On Fri, Dec 01, 2023 at 11:23:33AM -0500, Steven Sistare wrote:
> >> @@ -109,6 +117,7 @@ static int global_state_post_load(void *opaque, int
> >> version_id)
> >> return -EINVAL;
> >> }
> >> s->state = r;
> >> + vm_set_suspended(s->vm_was_suspended || r == RUN_STATE_SUSPENDED);
> >
> > IIUC current vm_was_suspended (based on my read of your patch) was not the
> > same as a boolean representing "whether VM is suspended", but only a
> > temporary field to remember that for a VM stop request. To be explicit, I
> > didn't see this flag set in qemu_system_suspend() in your previous patch.
> >
> > If so, we can already do:
> >
> > vm_set_suspended(s->vm_was_suspended);
> >
> > Irrelevant of RUN_STATE_SUSPENDED?
>
> We need both terms of the expression.
>
> If the vm *is* suspended (RUN_STATE_SUSPENDED), then vm_was_suspended = false.
> We call global_state_store prior to vm_stop_force_state, so the incoming
> side sees s->state = RUN_STATE_SUSPENDED and s->vm_was_suspended = false.
Right.
> However, the runstate is RUN_STATE_INMIGRATE. When incoming finishes by
> calling vm_start, we need to restore the suspended state. Thus in
> global_state_post_load, we must set vm_was_suspended = true.
With above, shouldn't global_state_get_runstate() (on dest) fetch SUSPENDED
already? Then I think it should call vm_start(SUSPENDED) if to start.

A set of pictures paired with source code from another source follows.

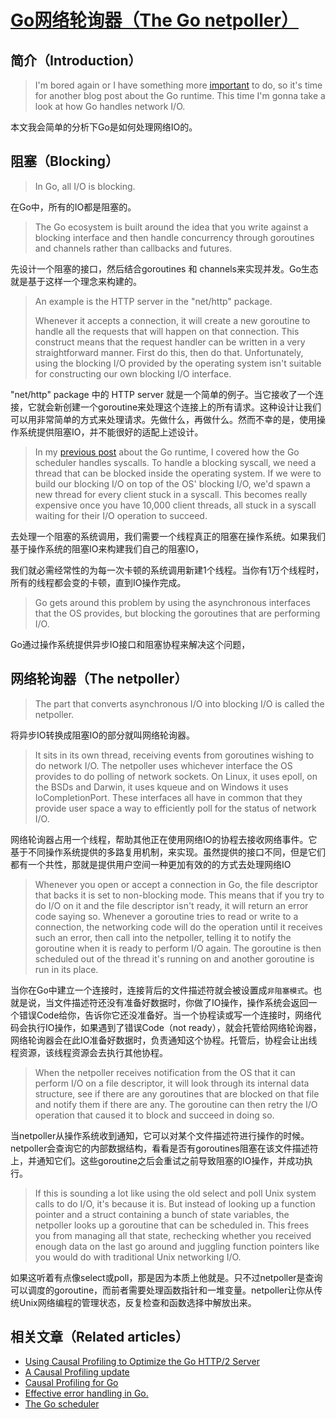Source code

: # [Go网络轮询器（The Go netpoller）](https://morsmachine.dk/netpoller)

##  简介（Introduction）

> I'm bored again or I have something more [important](http://www.structuredprocrastination.com/) to do, so it's time for another blog post about the Go runtime. This time I'm gonna take a look at how Go handles network I/O.

本文我会简单的分析下Go是如何处理网络IO的。

## 阻塞（Blocking）

> In Go, all I/O is blocking. 

在Go中，所有的IO都是阻塞的。

> The Go ecosystem is built around the idea that you write against a blocking interface and then handle concurrency through goroutines and channels rather than callbacks and futures. 

先设计一个阻塞的接口，然后结合goroutines 和 channels来实现并发。Go生态就是基于这样一个理念来构建的。

> An example is the HTTP server in the "net/http" package. 
>
> Whenever it accepts a connection, it will create a new goroutine to handle all the requests that will happen on that connection. This construct means that the request handler can be written in a very straightforward manner. First do this, then do that. Unfortunately, using the blocking I/O provided by the operating system isn't suitable for constructing our own blocking I/O interface.

"net/http" package 中的 HTTP server 就是一个简单的例子。当它接收了一个连接，它就会新创建一个goroutine来处理这个连接上的所有请求。这种设计让我们可以用非常简单的方式来处理请求。先做什么，再做什么。然而不幸的是，使用操作系统提供阻塞IO，并不能很好的适配上述设计。



> In my [previous post](http://morsmachine.dk/go-scheduler) about the Go runtime, I covered how the Go scheduler handles syscalls. To handle a blocking syscall, we need a thread that can be blocked inside the operating system. If we were to build our blocking I/O on top of the OS' blocking I/O, we'd spawn a new thread for every client stuck in a syscall. This becomes really expensive once you have 10,000 client threads, all stuck in a syscall waiting for their I/O operation to succeed.

去处理一个阻塞的系统调用，我们需要一个线程真正的阻塞在操作系统。如果我们基于操作系统的阻塞IO来构建我们自己的阻塞IO，

我们就必需经常性的为每一次卡顿的系统调用新建1个线程。当你有1万个线程时，所有的线程都会变的卡顿，直到IO操作完成。

> Go gets around this problem by using the asynchronous interfaces that the OS provides, but blocking the goroutines that are performing I/O.

Go通过操作系统提供异步IO接口和阻塞协程来解决这个问题，

## 网络轮询器（The netpoller）

> The part that converts asynchronous I/O into blocking I/O is called the netpoller. 

将异步IO转换成阻塞IO的部分就叫网络轮询器。

> It sits in its own thread, receiving events from goroutines wishing to do network I/O. The netpoller uses whichever interface the OS provides to do polling of network sockets. On Linux, it uses epoll, on the BSDs and Darwin, it uses kqueue and on Windows it uses IoCompletionPort. These interfaces all have in common that they provide user space a way to efficiently poll for the status of network I/O.

网络轮询器占用一个线程，帮助其他正在使用网络IO的协程去接收网络事件。它基于不同操作系统提供的多路复用机制，来实现。虽然提供的接口不同，但是它们都有一个共性，那就是提供用户空间一种更加有效的的方式去处理网络IO

> Whenever you open or accept a connection in Go, the file descriptor that backs it is set to non-blocking mode. This means that if you try to do I/O on it and the file descriptor isn't ready, it will return an error code saying so. Whenever a goroutine tries to read or write to a connection, the networking code will do the operation until it receives such an error, then call into the netpoller, telling it to notify the goroutine when it is ready to perform I/O again. The goroutine is then scheduled out of the thread it's running on and another goroutine is run in its place.

当你在Go中建立一个连接时，连接背后的文件描述符就会被设置成`非阻塞模式`。也就是说，当文件描述符还没有准备好数据时，你做了IO操作，操作系统会返回一个错误Code给你，告诉你它还没准备好。当一个协程读或写一个连接时，网络代码会执行IO操作，如果遇到了错误Code（not ready），就会托管给网络轮询器，网络轮询器会在此IO准备好数据时，负责通知这个协程。托管后，协程会让出线程资源，该线程资源会去执行其他协程。

> When the netpoller receives notification from the OS that it can perform I/O on a file descriptor, it will look through its internal data structure, see if there are any goroutines that are blocked on that file and notify them if there are any. The goroutine can then retry the I/O operation that caused it to block and succeed in doing so.

当netpoller从操作系统收到通知，它可以对某个文件描述符进行操作的时候。netpoller会查询它的内部数据结构，看看是否有goroutines阻塞在该文件描述符上，并通知它们。这些goroutine之后会重试之前导致阻塞的IO操作，并成功执行。

> If this is sounding a lot like using the old select and poll Unix system calls to do I/O, it's because it is. But instead of looking up a function pointer and a struct containing a bunch of state variables, the netpoller looks up a goroutine that can be scheduled in. This frees you from managing all that state, rechecking whether you received enough data on the last go around and juggling function pointers like you would do with traditional Unix networking I/O.

如果这听着有点像select或poll，那是因为本质上他就是。只不过netpoller是查询可以调度的goroutine，而前者需要处理函数指针和一堆变量。netpoller让你从传统Unix网络编程的管理状态，反复检查和函数选择中解放出来。

## 相关文章（Related articles）

- [Using Causal Profiling to Optimize the Go HTTP/2 Server](https://morsmachine.dk/http2-causalprof)
- [A Causal Profiling update](https://morsmachine.dk/causalprof-update)
- [Causal Profiling for Go](https://morsmachine.dk/causalprof)
- [Effective error handling in Go.](https://morsmachine.dk/error-handling)
- [The Go scheduler](https://morsmachine.dk/go-scheduler)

Maybe you're talking about the special case where autostart==false? We
used to have this (existing process_incoming_migration_bh()):
if (!global_state_received() ||
global_state_get_runstate() == RUN_STATE_RUNNING) {
if (autostart) {
vm_start();
} else {
runstate_set(RUN_STATE_PAUSED);
}
}
If so maybe I get you, because in the "else" path we do seem to lose the
SUSPENDED state again, but in that case IMHO we should logically set
vm_was_suspended only when we "lose" it - we didn't lose it during
migration, but only until we decided to switch to PAUSED (due to
autostart==false). IOW, change above to something like:
state = global_state_get_runstate();
if (!global_state_received() || runstate_is_alive(state)) {
if (autostart) {
vm_start(state);
} else {
if (runstate_is_suspended(state)) {
/* Remember suspended state before setting system to STOPed */
vm_was_suspended = true;
}
runstate_set(RUN_STATE_PAUSED);
}
}
It may or may not have a functional difference even if current patch,
though. However maybe clearer to follow vm_was_suspended's strict
definition.
>
> If the vm *was* suspended, but is currently stopped (eg RUN_STATE_PAUSED),
> then vm_was_suspended = true. Migration from that state sets
> vm_was_suspended = s->vm_was_suspended = true in global_state_post_load and
> ends with runstate_set(RUN_STATE_PAUSED).
>
> I will add a comment here in the code.
>
> >> return 0;
> >> }
> >> @@ -134,6 +143,7 @@ static const VMStateDescription vmstate_globalstate = {
> >> .fields = (VMStateField[]) {
> >> VMSTATE_UINT32(size, GlobalState),
> >> VMSTATE_BUFFER(runstate, GlobalState),
> >> + VMSTATE_BOOL(vm_was_suspended, GlobalState),
> >> VMSTATE_END_OF_LIST()
> >> },
> >> };
> >
> > I think this will break migration between old/new, unfortunately. And
> > since the global state exist mostly for every VM, all VM setup should be
> > affected, and over all archs.
>
> Thanks, I keep forgetting that my binary tricks are no good here. However,
> I have one other trick up my sleeve, which is to store vm_was_running in
> global_state.runstate[strlen(runstate) + 2]. It is forwards and backwards
> compatible, since that byte is always 0 in older qemu. It can be implemented
> with a few lines of code change confined to global_state.c, versus many lines
> spread across files to do it the conventional way using a compat property and
> a subsection. Sound OK?
Tricky! But sounds okay to me. I think you're inventing some of your own
way of being compatible, not relying on machine type as a benefit. If go
this route please document clearly on the layout and also what it looked
like in old binaries.
I think maybe it'll be good to keep using strings, so in the new binaries
we allow >1 strings, then we define properly on those strings (index 0:
runstate, existed since start; index 2: suspended, perhaps using "1"/"0" to
express, while 0x00 means old binary, etc.).
I hope this trick will need less code than the subsection solution,
otherwise I'd still consider going with that, which is the "common
solution".
Let's also see whether Juan/Fabiano/others has any opinions.
--
Peter Xu